§ **Exercise brief**: The answer must repeat every record exactly, with all pictures omitted.

§ **Stored data**:
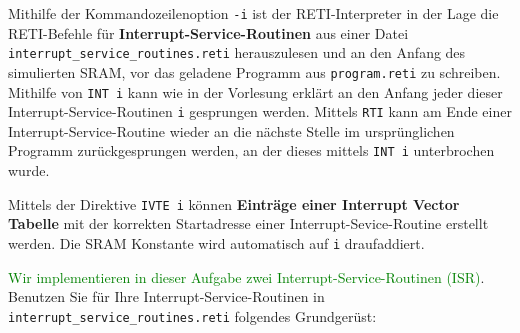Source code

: \documentclass{article}
\begin{document}
{\color{green}
Mithilfe der Kommandozeilenoption \verb|-i| ist der RETI-Interpreter in der Lage die RETI-Befehle für \textbf{Interrupt-Service-Routinen} aus einer Datei \verb|interrupt_service_routines.reti| herauszulesen und an den Anfang des simulierten SRAM, vor das geladene Programm aus \verb|program.reti| zu schreiben. Mithilfe von \verb|INT i| kann wie in der Vorlesung erklärt an den Anfang jeder dieser Interrupt-Service-Routinen \verb|i| gesprungen werden. Mittels \verb|RTI| kann am Ende einer Interrupt-Service-Routine wieder an die nächste Stelle im ursprünglichen Programm zurückgesprungen werden, an der dieses mittels \verb|INT i| unterbrochen wurde. 

Mittels der Direktive \verb|IVTE i| können \textbf{Einträge einer Interrupt Vector Tabelle} mit der korrekten Startadresse einer Interrupt-Sevice-Routine erstellt werden. Die SRAM Konstante wird automatisch auf \verb|i| draufaddiert.
}

\textcolor{green}{Wir implementieren in dieser Aufgabe zwei Interrupt-Service-Routinen (ISR)}.
Benutzen Sie für Ihre Interrupt-Service-Routinen in \texttt{interrupt\_service\_routines.reti} folgendes Grundgerüst:
\end{document}
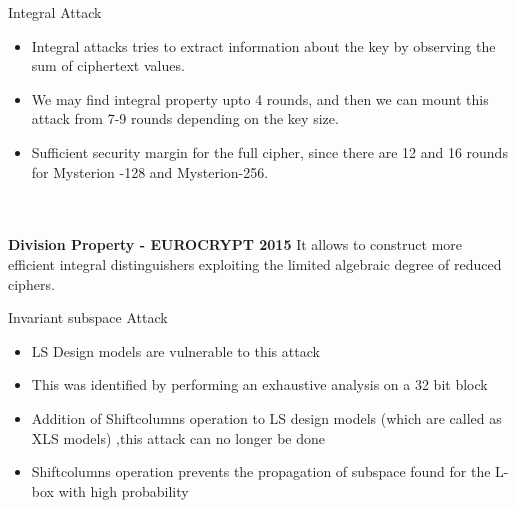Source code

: \begin{frame}{Integral Attack}

    \begin{itemize}
        \item Integral attacks tries to extract information about the key by observing the sum of ciphertext values.
        \item We may find integral property upto 4 rounds, and then we can mount this attack from 7-9 rounds depending on the key size. 
        \item Sufficient security margin for the full cipher, since there are 12 and 16 rounds for Mysterion -128 and Mysterion-256.
    \end{itemize}
\\\\
\textbf{Division Property - EUROCRYPT 2015}
It allows to construct more efficient integral distinguishers exploiting the limited algebraic degree of reduced ciphers.

\end{frame}

\begin{frame}{Invariant subspace Attack}
\begin{itemize}
    \item LS Design models are vulnerable to this attack 
    \item This was identified by performing an exhaustive analysis on a 32 bit block
    \item Addition of Shiftcolumns operation to LS design models (which are called as XLS models) ,this attack can no longer be done 
    \item Shiftcolumns operation prevents the propagation of subspace found for the L-box with high probability
\end{itemize}

\end{frame}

§ **Reply to the exercise**:
Source code

: \documentclass{article}
\begin{document}
{\color{green}
Mithilfe der Kommandozeilenoption \verb|-i| ist der RETI-Interpreter in der Lage die RETI-Befehle für \textbf{Interrupt-Service-Routinen} aus einer Datei \verb|interrupt_service_routines.reti| herauszulesen und an den Anfang des simulierten SRAM, vor das geladene Programm aus \verb|program.reti| zu schreiben. Mithilfe von \verb|INT i| kann wie in der Vorlesung erklärt an den Anfang jeder dieser Interrupt-Service-Routinen \verb|i| gesprungen werden. Mittels \verb|RTI| kann am Ende einer Interrupt-Service-Routine wieder an die nächste Stelle im ursprünglichen Programm zurückgesprungen werden, an der dieses mittels \verb|INT i| unterbrochen wurde. 

Mittels der Direktive \verb|IVTE i| können \textbf{Einträge einer Interrupt Vector Tabelle} mit der korrekten Startadresse einer Interrupt-Sevice-Routine erstellt werden. Die SRAM Konstante wird automatisch auf \verb|i| draufaddiert.
}

\textcolor{green}{Wir implementieren in dieser Aufgabe zwei Interrupt-Service-Routinen (ISR)}.
Benutzen Sie für Ihre Interrupt-Service-Routinen in \texttt{interrupt\_service\_routines.reti} folgendes Grundgerüst:
\end{document}
Source code

: \begin{frame}{Integral Attack}

    \begin{itemize}
        \item Integral attacks tries to extract information about the key by observing the sum of ciphertext values.
        \item We may find integral property upto 4 rounds, and then we can mount this attack from 7-9 rounds depending on the key size. 
        \item Sufficient security margin for the full cipher, since there are 12 and 16 rounds for Mysterion -128 and Mysterion-256.
    \end{itemize}
\\\\
\textbf{Division Property - EUROCRYPT 2015}
It allows to construct more efficient integral distinguishers exploiting the limited algebraic degree of reduced ciphers.

\end{frame}

\begin{frame}{Invariant subspace Attack}
\begin{itemize}
    \item LS Design models are vulnerable to this attack 
    \item This was identified by performing an exhaustive analysis on a 32 bit block
    \item Addition of Shiftcolumns operation to LS design models (which are called as XLS models) ,this attack can no longer be done 
    \item Shiftcolumns operation prevents the propagation of subspace found for the L-box with high probability
\end{itemize}

\end{frame}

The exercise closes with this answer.